When he had purchased the Eliahu Rathboone B&B from its original owner, some century and a half prior, he had intended to live in it alone during his dotage. Not how things had ended up. Twenty years ago, as a result of his breakdown, he had been in the prime of life yet the throes of insanity, burned out and very much crazy, ready to wander empty rooms in the hope his mind followed the example and moved out the soul-destroying images that were cluttering up his memory banks.
No such luck. On the alone front, that was. The house had come with staff who needed jobs, and returning guests who wanted the same room for their anniversary every year, and bookings for weddings that had been made months in advance.
In an earlier incarnation of himself, he would have fucked all of it off. With everything that had happened, however, he hadn’t known who he was anymore. His personality, his character, his soul, had been through a trial of fire and failed the test. As a result, his superstructure had been collapsing, his building coming down, his once strong and resolute construction of character turning to rubble.
So he had let the humans continue to come and work and sleep and eat and argue and make love and live around him. It was the kind of move someone who was lost in the world made, a Hail Mary that was uncharacteristic and desperate, a maybe-this-will-keep-me-on-the-planet from a person in whom gravity was no longer all that interested.
Dearest Virgin Scribe, it was a horrible lightness to be insane. To feel like a balloon on a string, no ground under your feet, only a thin tether tying you to a reality you were imminently going to slip free of.
He closed the window and walked over to the trestle table he spent so many hours at. No computer on its old, chipped surface, no telephone or cell phone, no iPad or flat screen TV. Just a candleholder with a lit length of beeswax… and three letters… and a flat envelope marked FedEx.
Murhder sat down on the old wooden chair, the spindle legs protesting his weight with a creaking.
Reaching into the folds of his black shirt, he pulled out his talisman. Between the pads of his thumb and forefinger, the shard of sacred glass, wrapped in bands of black silk, was a familiar worry bead. But it was more than something for an anxious hand to toy with.
On its long silk cord, he could extend it out such that he could see the glass, and presently, he stared into its transparent face.
Some thirty years ago, he had stolen the piece of a seeing bowl from the Temple of Scribes.

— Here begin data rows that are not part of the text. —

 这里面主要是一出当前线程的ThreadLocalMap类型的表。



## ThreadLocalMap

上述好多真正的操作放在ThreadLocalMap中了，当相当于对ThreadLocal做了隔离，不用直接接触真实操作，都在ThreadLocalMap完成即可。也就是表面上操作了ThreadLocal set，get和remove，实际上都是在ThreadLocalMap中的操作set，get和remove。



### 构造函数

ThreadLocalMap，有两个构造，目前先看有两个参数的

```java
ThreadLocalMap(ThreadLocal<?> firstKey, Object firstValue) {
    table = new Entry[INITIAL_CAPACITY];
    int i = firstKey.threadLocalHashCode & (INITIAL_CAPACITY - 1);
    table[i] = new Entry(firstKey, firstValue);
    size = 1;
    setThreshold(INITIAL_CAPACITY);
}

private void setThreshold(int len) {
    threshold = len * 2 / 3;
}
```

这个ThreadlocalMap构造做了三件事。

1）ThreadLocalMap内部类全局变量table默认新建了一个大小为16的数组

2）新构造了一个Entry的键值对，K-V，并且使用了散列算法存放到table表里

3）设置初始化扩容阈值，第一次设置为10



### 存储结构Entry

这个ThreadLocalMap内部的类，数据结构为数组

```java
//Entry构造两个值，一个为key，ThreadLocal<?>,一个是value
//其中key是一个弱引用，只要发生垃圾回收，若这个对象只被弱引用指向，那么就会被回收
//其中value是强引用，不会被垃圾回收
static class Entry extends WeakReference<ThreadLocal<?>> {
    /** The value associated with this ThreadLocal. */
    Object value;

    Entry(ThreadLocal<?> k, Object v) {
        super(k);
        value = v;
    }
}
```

Totally illegal to do so. He had told no one. The Brotherhood had gone up to the Scribe Virgin’s sanctuary, where her Chosen were sequestered, to defend what should have been sacrosanct from invaders who were of the species. The Primale, the male who serviced the sacred females to provide next generations of Brotherhood members and Chosen, had been slaughtered, and the Treasury, with its inestimable wealth, had been in the process of being looted.
As always ill-gotten financial gain had been the mens rea.
Murhder had chased one of the raiders into the Temple of Scribes, and in the course of the ensuing fight, several of the workstations, where the Chosen peered into the crystal seeing bowls and recorded the goings-on down on earth, had been crashed into. After he had killed the felon, he had stood among the ruination of the orderly rows of tables and chairs and wanted to weep.
The sanctuary should never have been defiled, and he prayed that no Chosen had been injured—or worse.
He had been about to drag the body out onto the lawn when something had flashed and caught his eye. The sanctuary, being on the Other Side, had no discernible light source, just a glow across its milky white sky, so he had been unsure what had made anything wink like that.
And then it had happened again.
Stepping through the debris and bloodstains, he had stood over the glass shard. Three inches long and wide, in a lozenge shape, it had appeared as a dead combatant on a field of war.
The thing had done it a third time, that shimmer sparking up from nowhere.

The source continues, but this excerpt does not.